━━ DATASET EXTRACT ━━

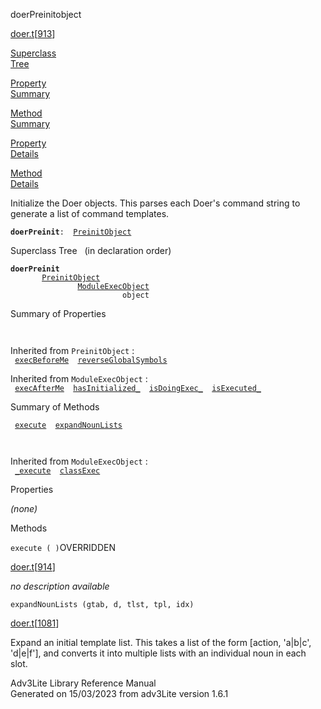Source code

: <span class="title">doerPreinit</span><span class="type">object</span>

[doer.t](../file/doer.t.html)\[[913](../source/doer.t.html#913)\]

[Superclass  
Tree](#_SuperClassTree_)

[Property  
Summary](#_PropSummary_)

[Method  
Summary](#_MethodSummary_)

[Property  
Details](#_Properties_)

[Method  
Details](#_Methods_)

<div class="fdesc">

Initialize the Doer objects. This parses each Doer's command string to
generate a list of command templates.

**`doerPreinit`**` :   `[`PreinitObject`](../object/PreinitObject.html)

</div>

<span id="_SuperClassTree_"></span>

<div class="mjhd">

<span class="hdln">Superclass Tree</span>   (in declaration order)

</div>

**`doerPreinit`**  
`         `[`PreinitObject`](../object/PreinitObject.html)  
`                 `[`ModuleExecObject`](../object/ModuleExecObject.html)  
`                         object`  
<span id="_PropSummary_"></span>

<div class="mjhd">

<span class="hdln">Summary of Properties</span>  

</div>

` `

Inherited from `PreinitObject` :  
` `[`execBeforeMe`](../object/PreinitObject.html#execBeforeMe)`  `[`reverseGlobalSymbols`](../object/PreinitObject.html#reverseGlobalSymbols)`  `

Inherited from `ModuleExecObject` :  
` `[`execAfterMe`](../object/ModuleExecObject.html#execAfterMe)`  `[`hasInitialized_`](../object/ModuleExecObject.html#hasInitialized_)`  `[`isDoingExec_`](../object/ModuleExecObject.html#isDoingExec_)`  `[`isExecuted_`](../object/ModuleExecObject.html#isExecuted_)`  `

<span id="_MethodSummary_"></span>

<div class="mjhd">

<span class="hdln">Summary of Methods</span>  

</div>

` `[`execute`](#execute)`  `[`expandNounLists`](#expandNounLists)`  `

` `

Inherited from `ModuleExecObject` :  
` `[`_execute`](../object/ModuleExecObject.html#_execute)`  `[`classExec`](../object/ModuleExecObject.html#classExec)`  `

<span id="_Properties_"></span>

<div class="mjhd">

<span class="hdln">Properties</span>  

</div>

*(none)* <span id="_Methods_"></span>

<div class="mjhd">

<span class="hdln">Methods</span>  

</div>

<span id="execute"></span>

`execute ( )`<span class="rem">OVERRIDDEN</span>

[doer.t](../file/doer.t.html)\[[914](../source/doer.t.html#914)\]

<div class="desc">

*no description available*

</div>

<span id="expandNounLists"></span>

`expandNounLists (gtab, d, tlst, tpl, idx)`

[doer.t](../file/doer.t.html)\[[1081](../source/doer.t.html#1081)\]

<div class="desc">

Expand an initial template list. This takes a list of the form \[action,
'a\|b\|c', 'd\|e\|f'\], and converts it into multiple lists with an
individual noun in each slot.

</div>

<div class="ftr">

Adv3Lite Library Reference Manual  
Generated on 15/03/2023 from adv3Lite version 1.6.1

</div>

━━━
━━ DATASET EXTRACT ━━

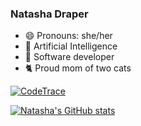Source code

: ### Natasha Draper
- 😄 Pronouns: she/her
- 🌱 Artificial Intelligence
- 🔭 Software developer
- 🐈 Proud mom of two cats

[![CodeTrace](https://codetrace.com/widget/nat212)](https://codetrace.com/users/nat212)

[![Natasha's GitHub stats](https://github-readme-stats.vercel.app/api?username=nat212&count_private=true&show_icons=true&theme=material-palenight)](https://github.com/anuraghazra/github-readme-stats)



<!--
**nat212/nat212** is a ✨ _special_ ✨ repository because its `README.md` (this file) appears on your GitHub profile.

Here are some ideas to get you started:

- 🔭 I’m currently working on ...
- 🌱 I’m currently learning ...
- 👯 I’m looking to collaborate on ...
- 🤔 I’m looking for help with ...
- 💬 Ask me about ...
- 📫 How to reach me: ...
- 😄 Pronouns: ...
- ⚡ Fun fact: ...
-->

━━━

■ ABOUT THIS TASK:
Scan the material above. Copy each line that holds the word "with".

■ ANSWER BOX:
'a\|b\|c', 'd\|e\|f'\], and converts it into multiple lists with an
- 🤔 I’m looking for help with ...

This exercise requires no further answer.